7 best contemporary drama movies from Russia and about Russia

Natalya Meshchaninova / Look Film Studio, First Creative Union, 2014
Longing, suffering, life’s dilemmas, broken lives: Russia’s cinema, like its literature, has a particular passion for these heavy topics. Here are the most popular dramas that have come out in recent years.

1. Arrhythmia by Boris Khlebnikov (2017)

What to expect:A film drama about people working in one of the most difficult professions in modern Russia.

Arrhythmia

Katya and Oleg are a married couple, both doctors and around 30. Oleg works on an ambulance crew and drinks in his spare time. Katya saves the lives of patients delivered by her husband in his ambulance and, when at home, dwells on how tired she has become of this kind of life and decides she wants a divorce.

The film is a complex portrait of two people who love each other but whose lives are cracking under the weight of years of accumulated fatigue, both from each other and the self-sacrifice their jobs require to save others.

Arrhythmia was a hit in medical circles. No one had previously created such an accurate cinematic description of this world in Russia.
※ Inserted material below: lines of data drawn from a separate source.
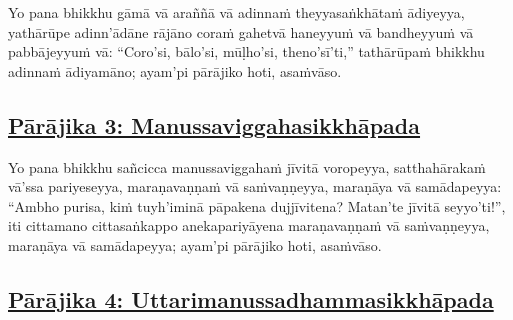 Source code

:Yo pana bhikkhu gāmā vā araññā vā adinnaṁ theyyasaṅkhātaṁ ādiyeyya, yathārūpe adinn'ādāne rājāno coraṁ gahetvā haneyyuṁ vā bandheyyuṁ vā pabbājeyyuṁ vā: ``Coro'si, bālo'si, mūḷho'si,\makeatletter\hyperlink{endnote31-appendix}\makeatother{} theno'sī'ti,'' tathārūpaṁ bhikkhu adinnaṁ ādiyamāno; ayam'pi pārājiko hoti, asaṁvāso.



\subsection*{\hyperref[disq3]{Pārājika 3: Manussaviggahasikkhāpada}}
\label{par3}

Yo pana bhikkhu sañcicca manussaviggahaṁ jīvitā voropeyya, satthahārakaṁ vā'ssa pariyeseyya, maraṇavaṇṇaṁ vā saṁvaṇṇeyya, maraṇāya vā samādapeyya: ``Ambho purisa, kiṁ tuyh'iminā pāpakena dujjīvitena? Matan'te\makeatletter\hyperlink{endnote32-appendix}\makeatother{} jīvitā seyyo'ti!'', iti cittamano cittasaṅkappo anekapariyāyena maraṇavaṇṇaṁ vā saṁvaṇṇeyya, maraṇāya vā samādapeyya; ayam'pi pārājiko hoti, asaṁvāso.



\subsection*{\hyperref[disq4]{Pārājika 4: Uttarimanussadhammasikkhāpada}}

\label{par4}

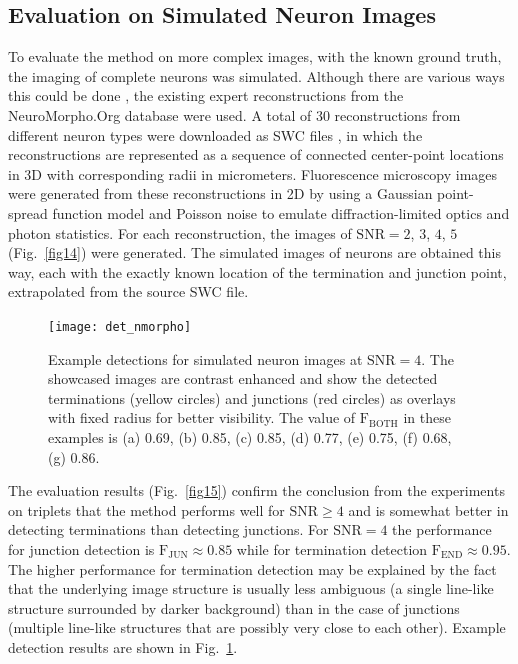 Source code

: \subsection{Evaluation on Simulated Neuron Images}
\label{subsec:experiments-simulated}
To evaluate the method on more complex images, with the known ground truth, the imaging of complete neurons was simulated. Although there are various ways this could be done \cite{koene2009netmorph, vasilkoski2009detection}, the existing expert reconstructions from the NeuroMorpho.Org database \cite{ascoli2007neuromorpho} were used. A total of 30 reconstructions from different neuron types were downloaded as SWC files \cite{cannon1998line}, in which the reconstructions are represented as a sequence of connected center-point locations in 3D with corresponding radii in micrometers. Fluorescence microscopy images were generated from these reconstructions in 2D by using a Gaussian point-spread function model and Poisson noise to emulate diffraction-limited optics and photon statistics. For each reconstruction, the images of $\textrm{SNR}=2$, $3$, $4$, $5$ (Fig.~\ref{fig14}) were generated. The simulated images of neurons are obtained this way, each with the exactly known location of the termination and junction point, extrapolated from the source SWC file.
\begin{figure}
	\centering
		\texttt{[image: det\_nmorpho]}
			\caption{Example detections for simulated neuron images at $\textrm{SNR}=4$. The showcased images are contrast enhanced and show the detected terminations (yellow circles) and junctions (red circles) as overlays with fixed radius for better visibility. The value of $\textrm{F}_\textrm{BOTH}$ in these examples is (a) 0.69, (b) 0.85, (c) 0.85, (d) 0.77, (e) 0.75, (f) 0.68, (g) 0.86.}
	\label{fig16}
\end{figure}
The evaluation results (Fig.~\ref{fig15}) confirm the conclusion from the experiments on triplets that the method performs well for $\textrm{SNR} \geq 4$ and is somewhat better in detecting terminations than detecting junctions. For $\textrm{SNR} = 4$ the performance for junction detection is $\textrm{F}_{\textrm{JUN}} \approx 0.85$ while for termination detection $\textrm{F}_{\textrm{END}} \approx 0.95$. The higher performance for termination detection may be explained by the fact that the underlying image structure is usually less ambiguous (a single line-like structure surrounded by darker background) than in the case of junctions (multiple line-like structures that are possibly very close to each other). Example detection results are shown in Fig.~\ref{fig16}.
The film attracted a wide audience among the general public too, with entire movie theater audiences sobbing in unison.

2. The Hope Factory by Natalya Meshchaninova (2014) 

What to expect: Experience the atmosphere of the world’s northernmost city—where hope is as rare as sunlight.

The Hope Factory

Norilsk is a city above the Arctic Circle where practically the entire adult population works at the local industrial plant. There is little to do here, so young people kill their free time drinking vodka on the shores of a toxic industrial lake. At the center of the drama is a young medical worker, Nadya, in the midst of an existential dilemma over whether "to run away or to stay." The problem is she has no money for a ticket, and the people around her—parents and friends—keep telling her she’s not needed anywhere else.

Meshchaninova's film was shown at the International Film Festival in Rotterdam, and the film represented a new development in Russian cinematic realism in which actors on the screen have finally begun talking like people in real life. There is no literary language, only uncompromisingly conversational dialogue. 

3. Living by Vassily Sigarev (2012)

What to expect: A journey of the dead to the world of the living.

Each of the film's 10 characters stands on the threshold of a happiness that is to remain unattainable in the end. Each is to have an encounter with death through tragic accidents. Some will have to accept death, while others will be left face to face with their own despair.

But the film’s main questions are whether life goes on after a loved one’s death and, if so, how is it possible to find the will to live again? Sigarev looks at all possible options, and actress Yana Troyanova, who plays a woman whose fiancé has died, does it with such credibility that it is physically painful to watch.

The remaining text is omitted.